I very much do appreciate personal contact and, as you know, of what use is gestalt therapy in humanity without strong personal contact! You honour me with your kind words of confidence Javier. I am well met. Isn't it wonderful that through this forum we, who began so sharply, have gestalted ourselves into new experiences and awarenesses shared. Makes the many days ahead brighter and more inviting. This is how I like contact cuzz it is solid and longstanding and easily refreshed in memory. I-Thou is so much finer than I-It. Thank you so much for the moment, my friend!
You might (I just can't resist the moment! :-) come to realize within yourself Javier that paradoxical change does not suggest (as I see it/apply it) that you must or should start from 0 again. Clearly you have not wasted any time (experiences) gaining your gestalt insights. Who can say your existence as a pyschologist was not simply your own prerequiste to achieve a more real and intense satisfaction of not only gestalt therapy but of having first hand knowledge of both sides of the paradox of "experiential truths -|- empiracle truths" -- as I understand paradox, we simply do best when the fruit of our labours is both tart and sweet; both seed and tree; both real and unreal. Your knowledge of all those shoulds and should nots could come in rather handy when you will be able to so clearly appreciate the differences of what a real free and existentional justified experience of I-Thou is as a human out of the bondage of all those shoulds and should nots. Nobody appreciates freedom more than one who was once a true slave. Throw the chains off to be sure Javier, but you might do well to welcome the memory of your paradox with a strong confidence of your knowing both sides of the tracks.

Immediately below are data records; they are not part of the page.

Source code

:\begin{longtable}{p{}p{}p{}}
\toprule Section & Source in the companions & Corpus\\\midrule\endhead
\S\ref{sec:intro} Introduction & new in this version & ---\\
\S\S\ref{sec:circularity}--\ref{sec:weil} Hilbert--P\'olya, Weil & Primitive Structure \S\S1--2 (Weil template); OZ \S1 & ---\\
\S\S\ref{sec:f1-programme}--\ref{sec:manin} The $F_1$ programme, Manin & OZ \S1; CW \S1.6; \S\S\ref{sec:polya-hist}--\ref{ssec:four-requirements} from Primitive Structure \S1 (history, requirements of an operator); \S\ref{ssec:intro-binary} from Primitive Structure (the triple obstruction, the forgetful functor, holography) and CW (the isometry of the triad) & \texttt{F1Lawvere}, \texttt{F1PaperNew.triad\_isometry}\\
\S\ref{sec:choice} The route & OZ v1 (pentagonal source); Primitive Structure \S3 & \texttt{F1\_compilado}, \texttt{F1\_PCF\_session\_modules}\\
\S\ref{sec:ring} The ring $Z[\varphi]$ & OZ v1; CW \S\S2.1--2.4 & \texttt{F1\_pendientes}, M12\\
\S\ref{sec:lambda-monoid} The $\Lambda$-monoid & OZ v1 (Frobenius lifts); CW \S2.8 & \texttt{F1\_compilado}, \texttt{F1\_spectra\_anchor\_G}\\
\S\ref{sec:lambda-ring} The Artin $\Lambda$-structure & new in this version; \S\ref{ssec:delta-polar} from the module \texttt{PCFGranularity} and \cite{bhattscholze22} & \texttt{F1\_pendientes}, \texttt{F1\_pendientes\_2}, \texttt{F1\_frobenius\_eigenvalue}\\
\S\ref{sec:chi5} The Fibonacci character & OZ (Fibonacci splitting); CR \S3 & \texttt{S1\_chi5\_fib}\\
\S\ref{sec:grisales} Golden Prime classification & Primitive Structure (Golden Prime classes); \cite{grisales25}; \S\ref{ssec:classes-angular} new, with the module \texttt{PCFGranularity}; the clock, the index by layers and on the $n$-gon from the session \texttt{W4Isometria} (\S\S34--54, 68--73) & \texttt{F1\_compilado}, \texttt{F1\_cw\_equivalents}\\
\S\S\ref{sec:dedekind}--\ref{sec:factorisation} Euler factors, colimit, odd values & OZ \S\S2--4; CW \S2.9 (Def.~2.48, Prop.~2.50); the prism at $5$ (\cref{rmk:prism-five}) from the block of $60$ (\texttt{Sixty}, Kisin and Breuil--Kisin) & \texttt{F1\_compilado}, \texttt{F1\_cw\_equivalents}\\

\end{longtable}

For myself Javier, my life is bursting with paradoxes. I am a drug addict who remembers the joyful entrancement of a cold beer and a hit of orange LSD but has not substanced abused since 1981. I am a polio survivor fighting a battle in which even if I win I loose. I am a gestalt therapist without a formal recognition degree or licensure. I am a foster parent to special needs children and I myself am from a broken home. I am the President and Executive Director/Program Director of a charity rehab program today and in 1981 I myself was a patient in a drug rehab home struggling through a dual-diagnosis treatment trying to bring myself back from oblivion.
I have been through tough times and good times in abundance. I have spent over three years in armpit to toes body plaster casts endured so that miracle surgical techniques could enable me to walk. By that time I was a total drug addict and would promptly destroy any good that the surgery might have manifested. Science could attempt to fix my bones and tendons but they could do nothing for my person. The real me. I was lost before they began. I simply lost my life/mind in those years my friend. What a trip! Talk about do's and don'ts! I remember being so incapacitated at college while taking my Business Admin program that I spent most of my time simply trying to hold on to the truth that everybody around me could NOT read my thoughts, even if it surely "felt" like they could. Ya, I was a real broadcaster for sure. Unreal. Like a whole new world now. Christ Javier, the stories I could tell ya, when I think about it now. So long ago, and yet the knowledge I gained from those experiences is invaluable to me today.
And so will your knowledge my friend. I know what feeling desperate is about. My mind screams to me yet still today when something inside me shows my path in life. So simple and so complex at the same time. A real paradox for sure. Ah well, human is as human does. I know this about me and about you Javier....we both have already attained many, many goals. Perhaps the greatest goal or achievment any of us can attain is to truly and simply know ourselves as the human beings that we all are.
I hope you get some more responses than just mine JG, but your right in any case, it has indeed been fun!
p.s. Ya, this is the gestalt forum isn't it!?!
Merry Christmas and a Happy New Year to you and yours Javier.